U.S. Contractors Held by Military in Iraq Say Treatment Was Abusive

On May 28, three U.S. citizens working for a North Carolina engineering company in Iraq were picked up and held by by U.S. Marines, who accused them of firing indiscriminately at troops and civilians in Fallouja. According to the Los Angeles Times:

Matt Raiche knew he was in trouble when the Marines handed him an orange jumpsuit, a bottle to urinate in, a Koran and a Muslim prayer rug.

Guards put the former Marine into a 6-foot-by-6-foot concrete cell, locked the steel door and told him to keep his mouth shut. In cells nearby, he heard imprisoned insurgents screaming in Arabic.

“They took us to be … insurgent terrorists,” said Raiche, 34.

Raiche told the Times that the Marines were resentful about the high salaries paid to contractors. While he was being held on the ground, one of them asked him, “How does it feel to make that contractor money now?

The incident also renewed questions about the U.S. military’s treatment of prisoners in Iraq. One of the few things both sides largely agree on is that the Marines treated the contractors like any other detainees — treatment the contractors found abusive and humiliating.

The contractors admit they fired at a “suspicious vehicle” but never aimed at Marines or “civilians.” (But weren’t civilians driving the suspicious vehicle?) They were held for three days and are returning home, according to the Times.

Another contractor captured with Raiche, Rick Blanchard, 42, a former Marine and Florida state trooper, said the Marines had confused the Zapata convoy with an earlier security convoy that had fired indiscriminately.
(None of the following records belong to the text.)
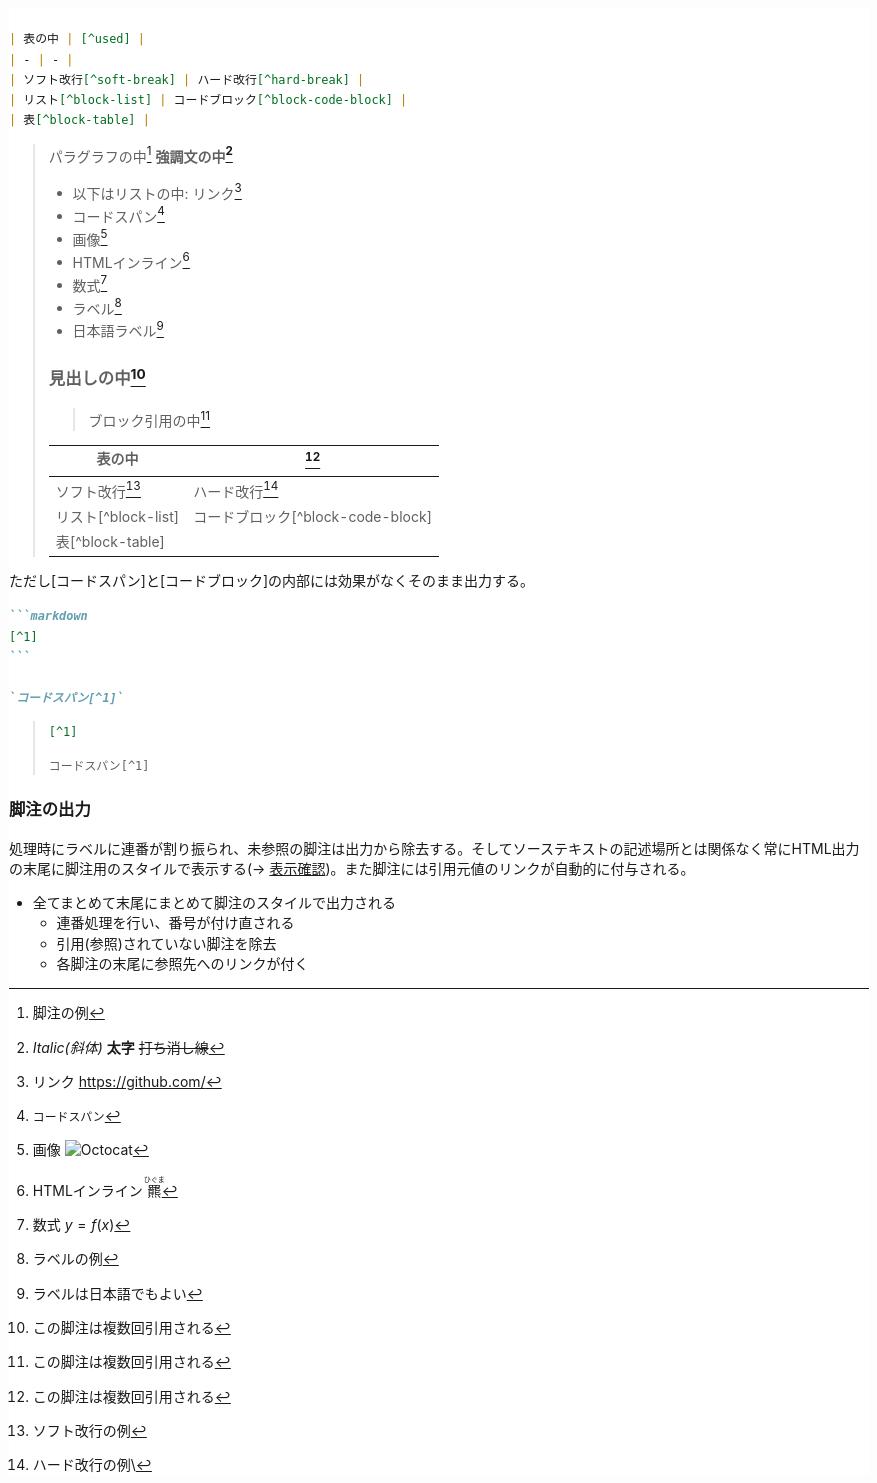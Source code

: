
 ```markdown

| 表の中 | [^used] |
| - | - |
| ソフト改行[^soft-break] | ハード改行[^hard-break] |
| リスト[^block-list] | コードブロック[^block-code-block] |
| 表[^block-table] |
```

> パラグラフの中[^1] **強調文の中[^2]**
> 
> - 以下はリストの中: リンク[^3]
> - コードスパン[^4]
> - 画像[^5]
> - HTMLインライン[^6]
> - 数式[^7]
> - ラベル[^abc]
> - 日本語ラベル[^あいう]
> 
> ### 見出しの中[^used]
> 
> > ブロック引用の中[^used]
> 
> | 表の中 | [^used] |
> | - | - |
> | ソフト改行[^soft-break] | ハード改行[^hard-break] |
> | リスト[^block-list] | コードブロック[^block-code-block] |
> | 表[^block-table] |

ただし[コードスパン]と[コードブロック]の内部には効果がなくそのまま出力する。

``````markdown
```markdown
[^1]
```

`コードスパン[^1]`
``````

> ```markdown
> [^1]
> ```
> 
> `コードスパン[^1]`

### 脚注の出力

処理時にラベルに連番が割り振られ、未参照の脚注は出力から除去する。そしてソーステキストの記述場所とは関係なく常にHTML出力の末尾に脚注用のスタイルで表示する(→ [表示確認](#footnotes))。また脚注には引用元値のリンクが自動的に付与される。

- 全てまとめて末尾にまとめて脚注のスタイルで出力される
  - 連番処理を行い、番号が付け直される
  - 引用(参照)されていない脚注を除去
  - 各脚注の末尾に参照先へのリンクが付く


[^1]: 脚注の例
[^2]: *Italic(斜体)* __太字__ ~~打ち消し線~~
[^3]: リンク https://github.com/
[^4]: `コードスパン`
[^5]: 画像 ![Octocat](https://github.githubassets.com/images/icons/emoji/octocat.png?v8)
[^6]: HTMLインライン <ruby>羆<rt>ひぐま</rt></ruby>
[^7]: 数式 $y=f(x)$
[^abc]: ラベルの例
[^あいう]: ラベルは日本語でもよい
[^used]: この脚注は複数回引用される
[^not-used]: この脚注は引用されない
[^soft-break]: ソフト改行の例
[^hard-break]: ハード改行の例\
[^1]: 脚注の例
[^2]: *Italic(斜体)* __太字__ ~~打ち消し線~~
[^3]: リンク https://github.com/
[^4]: `コードスパン`
[^5]: 画像 ![Octocat](https://github.githubassets.com/images/icons/emoji/octocat.png?v8)
[^6]: HTMLインライン <ruby>羆<rt>ひぐま</rt></ruby>
[^7]: 数式 $y=f(x)$
[^abc]: ラベルの例
[^あいう]: ラベルは日本語でもよい
[^used]: この脚注は複数回引用される
[^not-used]: この脚注は引用されない
[^soft-break]: ソフト改行の例
[^hard-break]: ハード改行の例\
[GitHub Flavored Markdown]: github-flavored-markdown.md
[GitHub特有の機能]: github-specific.md
[Haskell]: https://ja.wikipedia.org/wiki/Haskell
[HTMLブロック]: html-blocks.md
[info文字列]: code-blocks.md#info文字列
[LaTeX]: https://ja.wikipedia.org/wiki/LaTeX
[Mermaid]: https://mermaid.js.org/
[インライン]: inlines.md
[コードスパン]: code-spans.md
[コードブロック]: code-blocks.md
[ソフト改行]: paragraphs.md#ソフト改行
[ノーブレークスペース]: texts.md#ノーブレークスペース
[ハード改行]: paragraphs.md#ハード改行
[パラグラフ]: paragraphs.md
[バックスラッシュエスケープ]: characters.md#バックスラッシュエスケープ
[ブロック]: blocks.md
[リンク参照定義]: links.md#リンク参照定義
[空行]: characters.md#空行
[句読文字]: characters.md#句読文字
[書式制御文字]: texts.md#書式制御文字
[数式]: #数式
[見出し]: thematic-breaks.md
[目次]: index.md#other-features
[文字参照]: characters.md#文字参照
In outsourcing the grunt work in Iraq to contractors, the push for privatization has created a condundrum. You have military personnel who are paid minimum wages working side by side with, say, truck drivers who are paid a hundred grand a year. Your average couch potato American could tell you that ain’t gonna fly. (And let’s not forget, taxpayer dollars are picking up the tab for the contractors’ fees.)